* [Data shown]
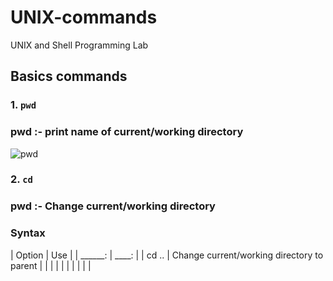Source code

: # UNIX-commands
UNIX and Shell  Programming Lab
## Basics commands
### 1.  `pwd`
   ###    **pwd** :- print name of current/working directory
![pwd](https://user-images.githubusercontent.com/90957128/157801256-bbbf9ee2-b185-4dce-a73f-11edb7e708de.png)


### 2.  `cd`
   ###    **pwd** :- Change current/working directory
   ### Syntax
   |  Option   |  Use  |
   |  ______:  | ____: |
   |   cd ..   |    Change current/working directory to parent   |
   |           |       |
   |           |       |
   |           |       |

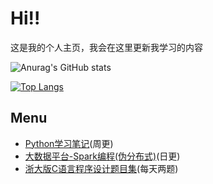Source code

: # Hi!!
这是我的个人主页，我会在这里更新我学习的内容

![Anurag's GitHub stats](https://github-readme-stats.vercel.app/api?username=Yuchen-Zhou&show_icons=true&theme=tokyonight)

[![Top Langs](https://github-readme-stats.vercel.app/api/top-langs/?username=Yuchen-Zhou&layout=compact&theme=tokyonight)](https://github.com/anuraghazra/github-readme-stats)

## Menu
- [Python学习笔记](https://github.com/Yuchen-Zhou/PythonLearning)(周更)
- [大数据平台-Spark编程(伪分布式)](https://github.com/Yuchen-Zhou/SparkWithBigdata)(日更)
- [浙大版C语言程序设计题目集](https://github.com/Yuchen-Zhou/PTA_ZJU_C)(每天两题)
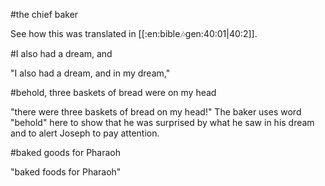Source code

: #the chief baker

See how this was translated in [[:en:bible:notes:gen:40:01|40:2]].

#I also had a dream, and

"I also had a dream, and in my dream,"

#behold, three baskets of bread were on my head

"there were three baskets of bread on my head!" The baker uses word "behold" here to show that he was surprised by what he saw in his dream and to alert Joseph to pay attention.

#baked goods for Pharaoh

"baked foods for Pharaoh"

* [The task]
The pictures in the listing above are to be dropped, and everything else reproduced exactly.

* [Exercise output]
Source code

: # UNIX-commands
UNIX and Shell  Programming Lab
## Basics commands
### 1.  `pwd`
   ###    **pwd** :- print name of current/working directory
![pwd](https://user-images.githubusercontent.com/90957128/157801256-bbbf9ee2-b185-4dce-a73f-11edb7e708de.png)


### 2.  `cd`
   ###    **pwd** :- Change current/working directory
   ### Syntax
   |  Option   |  Use  |
   |  ______:  | ____: |
   |   cd ..   |    Change current/working directory to parent   |
   |           |       |
   |           |       |
   |           |       |

Source code

: # Hi!!
这是我的个人主页，我会在这里更新我学习的内容

![Anurag's GitHub stats](https://github-readme-stats.vercel.app/api?username=Yuchen-Zhou&show_icons=true&theme=tokyonight)

[![Top Langs](https://github-readme-stats.vercel.app/api/top-langs/?username=Yuchen-Zhou&layout=compact&theme=tokyonight)](https://github.com/anuraghazra/github-readme-stats)

## Menu
- [Python学习笔记](https://github.com/Yuchen-Zhou/PythonLearning)(周更)
- [大数据平台-Spark编程(伪分布式)](https://github.com/Yuchen-Zhou/SparkWithBigdata)(日更)
- [浙大版C语言程序设计题目集](https://github.com/Yuchen-Zhou/PTA_ZJU_C)(每天两题)
Source code

: #the chief baker

See how this was translated in [[:en:bible:notes:gen:40:01|40:2]].

#I also had a dream, and

"I also had a dream, and in my dream,"

#behold, three baskets of bread were on my head

"there were three baskets of bread on my head!" The baker uses word "behold" here to show that he was surprised by what he saw in his dream and to alert Joseph to pay attention.

#baked goods for Pharaoh

"baked foods for Pharaoh"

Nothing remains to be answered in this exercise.